BJP’s ‘Aar Noi Annay’ Campaign For Bengal Is Good, But May Not Be Enough To Unseat Trinamool In 2021

BJP’s ‘Aar Noi Annay’ Campaign For Bengal Is Good, But May Not Be Enough To Unseat Trinamool In 2021Union Home Minister Amit Shah at a rally in Kolkata on Sunday, 1 March (Twitter/@AmitShah)
  • BJP’s campaign for Bengal 2021 promises to highlight everything the Trinamool is doing wrong, but without offering a credible alternative leader and plan, it may not bring the desired result.

The Bharatiya Janata Party (BJP) has at long last come up with its own ‘Aar Noi Annay’ (No More Injustices) to counter the Trinamool’s ‘Didi Ke Bolo’ (tell Didi) campaign.

Shah’s long list of charges

Union Home Minister Amit Shah launched the campaign at an impressive rally in Kolkata on Sunday.

The campaign, hopes the BJP, will be the perfect foil to the Trinamool’s ‘Didi ke bolo’ outreach that has been designed and is being executed by Prashant Kishore’s team.

Shah has set the mood for the forthcoming polls to more than a hundred civic bodies (including the Kolkata Municipal Corporation) in April and for the crucial Assembly elections next year.

His speech (watch this) was a call to BJP cadres to launch an aggressive political battle against the Trinamool.

Shah’s speech indicated that the Citizenship Amendment Act (CAA) will be central to the BJP’s combative pitch against the Trinamool in Bengal. Shah accused Mamata of protecting illegal Bangladeshi Muslim infiltrators while opposing citizenship to persecuted Hindus and other minorities from Bangladesh, Pakistan and Afghanistan.

Appeasement of Muslims was another highlight of Shah’s attack on the Trinamool. He highlighted the fact that restrictions have been put on organising Saraswati Puja in schools and on Ram Navami celebrations.

The Union Home Minister also attacked the Trinamool on corruption, extortion, failure to attract investments and widespread unemployment.

He also highlighted the removal of Article 370, contending that it was a fulfilment of Shyama Prasad Mookherjee’s dream of ‘Ek Vidhan, Ek Pradhan, Ek Nishan’ (uniform law, one chief and one flag).

He also said that the long-cherished dream of Hindus for a Ram Mandit at Ram Janmabhoomi has been finally achieved, thanks to the BJP’s untiring efforts.

Shah held the Trinamool responsible for Bengal’s abysmal law and order situation, pointing to the rapes, murders, extortions and general lawlessness in the state.

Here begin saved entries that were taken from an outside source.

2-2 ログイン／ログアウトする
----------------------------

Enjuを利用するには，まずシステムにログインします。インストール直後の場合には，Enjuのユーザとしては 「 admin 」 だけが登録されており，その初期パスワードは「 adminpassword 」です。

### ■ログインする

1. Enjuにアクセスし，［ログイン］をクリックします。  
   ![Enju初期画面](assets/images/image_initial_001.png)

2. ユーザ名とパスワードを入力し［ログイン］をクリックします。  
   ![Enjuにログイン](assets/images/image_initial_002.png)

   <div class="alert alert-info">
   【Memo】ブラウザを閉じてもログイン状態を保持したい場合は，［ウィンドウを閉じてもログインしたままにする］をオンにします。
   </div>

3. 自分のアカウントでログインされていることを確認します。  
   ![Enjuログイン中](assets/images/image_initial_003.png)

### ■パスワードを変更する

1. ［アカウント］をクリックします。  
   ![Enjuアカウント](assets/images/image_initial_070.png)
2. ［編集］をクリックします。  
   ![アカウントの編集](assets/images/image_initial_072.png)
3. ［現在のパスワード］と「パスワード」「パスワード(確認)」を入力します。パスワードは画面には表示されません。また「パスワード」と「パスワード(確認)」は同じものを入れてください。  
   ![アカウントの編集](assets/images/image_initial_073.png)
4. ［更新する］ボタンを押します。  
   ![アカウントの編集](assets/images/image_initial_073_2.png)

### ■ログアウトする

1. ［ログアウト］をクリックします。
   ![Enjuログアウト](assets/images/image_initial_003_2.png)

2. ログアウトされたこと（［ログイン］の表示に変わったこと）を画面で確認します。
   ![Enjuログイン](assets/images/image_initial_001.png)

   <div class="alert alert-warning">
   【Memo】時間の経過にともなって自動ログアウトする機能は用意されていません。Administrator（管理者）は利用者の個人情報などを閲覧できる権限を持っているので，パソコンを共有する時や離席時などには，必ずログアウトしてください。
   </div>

He also accused the Trinamool of depriving the people of Bengal from the benefits of many welfare schemes launched by the Modi government and promised a ‘Sonar Bangla’ (golden Bengal) once the BJP comes to power in the state.

Will it be enough?

But this largely negative (anti-Trinamool) campaign has to be supplemented by a positive one telling Bengal’s masses exactly what the BJP will do when it comes to power in Bengal.

The BJP top brass have to prepare a comprehensive manifesto that will lay out a blueprint for the industrial and economic revival of Bengal.

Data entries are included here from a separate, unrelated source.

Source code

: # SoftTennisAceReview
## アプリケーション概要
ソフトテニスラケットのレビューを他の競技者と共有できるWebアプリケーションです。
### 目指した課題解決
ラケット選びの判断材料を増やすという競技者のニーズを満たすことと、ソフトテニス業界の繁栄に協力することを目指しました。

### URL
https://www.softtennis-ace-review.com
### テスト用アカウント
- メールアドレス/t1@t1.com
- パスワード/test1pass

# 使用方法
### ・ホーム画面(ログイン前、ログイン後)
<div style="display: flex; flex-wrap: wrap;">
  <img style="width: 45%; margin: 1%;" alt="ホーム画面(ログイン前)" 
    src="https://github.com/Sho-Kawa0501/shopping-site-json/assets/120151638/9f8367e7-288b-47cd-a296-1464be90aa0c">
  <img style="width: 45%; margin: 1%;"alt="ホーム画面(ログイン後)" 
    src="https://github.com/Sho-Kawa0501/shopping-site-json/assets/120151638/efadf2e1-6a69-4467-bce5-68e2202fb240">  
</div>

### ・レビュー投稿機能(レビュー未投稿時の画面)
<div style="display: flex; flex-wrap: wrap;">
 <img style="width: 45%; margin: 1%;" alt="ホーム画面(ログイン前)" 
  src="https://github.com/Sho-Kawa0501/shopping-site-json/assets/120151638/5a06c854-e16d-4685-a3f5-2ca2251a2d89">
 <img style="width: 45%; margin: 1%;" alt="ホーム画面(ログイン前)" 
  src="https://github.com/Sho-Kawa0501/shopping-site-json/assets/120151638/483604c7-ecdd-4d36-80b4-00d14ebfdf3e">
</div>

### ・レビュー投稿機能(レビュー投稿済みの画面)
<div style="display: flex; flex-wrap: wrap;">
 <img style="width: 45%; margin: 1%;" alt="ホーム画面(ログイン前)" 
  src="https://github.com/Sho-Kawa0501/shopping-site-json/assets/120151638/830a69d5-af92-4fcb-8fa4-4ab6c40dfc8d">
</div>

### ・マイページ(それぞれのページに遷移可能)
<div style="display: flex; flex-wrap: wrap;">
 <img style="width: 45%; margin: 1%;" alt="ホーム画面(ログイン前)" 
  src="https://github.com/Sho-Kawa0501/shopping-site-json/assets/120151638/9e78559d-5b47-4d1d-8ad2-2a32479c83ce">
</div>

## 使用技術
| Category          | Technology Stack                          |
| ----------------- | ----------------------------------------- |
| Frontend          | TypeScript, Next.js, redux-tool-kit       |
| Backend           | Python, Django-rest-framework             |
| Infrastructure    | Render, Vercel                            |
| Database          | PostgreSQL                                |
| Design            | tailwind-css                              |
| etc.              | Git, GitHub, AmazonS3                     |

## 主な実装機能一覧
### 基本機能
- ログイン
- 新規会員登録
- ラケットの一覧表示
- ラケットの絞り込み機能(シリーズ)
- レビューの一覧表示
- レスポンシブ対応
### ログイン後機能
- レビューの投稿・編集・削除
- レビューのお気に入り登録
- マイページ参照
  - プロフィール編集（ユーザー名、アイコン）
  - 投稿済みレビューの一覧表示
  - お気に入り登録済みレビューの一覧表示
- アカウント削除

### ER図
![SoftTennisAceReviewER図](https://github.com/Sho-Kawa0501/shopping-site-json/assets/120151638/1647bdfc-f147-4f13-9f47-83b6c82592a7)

This manifesto should not talk in vague terms about attracting investments and providing employment; it should spell out exactly how this is going to be done.

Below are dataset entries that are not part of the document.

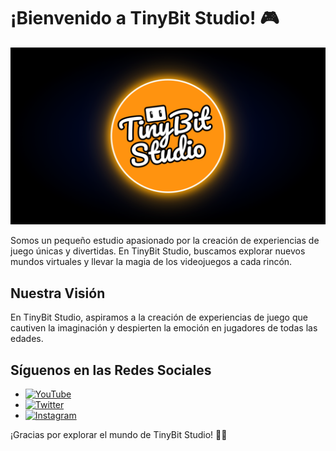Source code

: # ¡Bienvenido a TinyBit Studio! 🎮

[![TinyBit Studio Logo](TinyBit_Github_Banner_1280x720.png)](https://github.com/TinyBitStudio)




Somos un pequeño estudio apasionado por la creación de experiencias de juego únicas y divertidas. En TinyBit Studio, buscamos explorar nuevos mundos virtuales y llevar la magia de los videojuegos a cada rincón.

## Nuestra Visión

En TinyBit Studio, aspiramos a la creación de experiencias de juego que cautiven la imaginación y despierten la emoción en jugadores de todas las edades.


## Síguenos en las Redes Sociales

- [![YouTube](https://img.shields.io/badge/-YouTube-red?style=for-the-badge&logo=YouTube&logoColor=white)](https://www.youtube.com/@TinyBitStudio)
- [![Twitter](https://img.shields.io/badge/-Twitter-1DA1F2?style=for-the-badge&logo=twitter&logoColor=white)](https://twitter.com/TinyBit_Studio)
- [![Instagram](https://img.shields.io/badge/-Instagram-E4405F?style=for-the-badge&logo=instagram&logoColor=white)](https://www.instagram.com/tinybit_studio)

¡Gracias por explorar el mundo de TinyBit Studio! 🚀✨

South Bengal, which includes Kolkata, has remained Trinamool’s bastion and if the BJP wants to come to power in the state, it has to breach this bastion in a big way. People of Kolkata and South Bengal are unlikely to buy vague promises.

The BJP also has to display concrete action on cracking down on corruption. The chit fund scams that defrauded millions of people, especially the poor, of their life’s savings was a fantastic opportunity for the BJP to display its resolve to punish the corrupt.

Unfortunately, thanks to CBI’s inaction and its failure to frame chargesheets against the guilty even after eight years, that opportunity has been squandered. The BJP’s corruption plank against the Trinamool will only seem to wok if and when people see action being taken against those the BJP accuses of corruption.

The BJP also has to put in place a shadow cabinet with credible faces to project a viable alternative to Bengal’s electorate.

Going to the Assembly polls next year without a chief ministerial face and without an impressive lineup of names who will helm important ministries like finance, industries, home, health, urban and rural development, agriculture, water resources, education, IT, transport etc may not be a good idea.

This is especially true for those urban or semi-urban, educated middle-classes who might be looking to vote out the Trinamool, but would want to know the alternatives that the BJP offers.

The BJP, thus, needs to frame a positive campaign offering a concrete blueprint. Just promising ‘Sonar Bangla’ may not find many takers.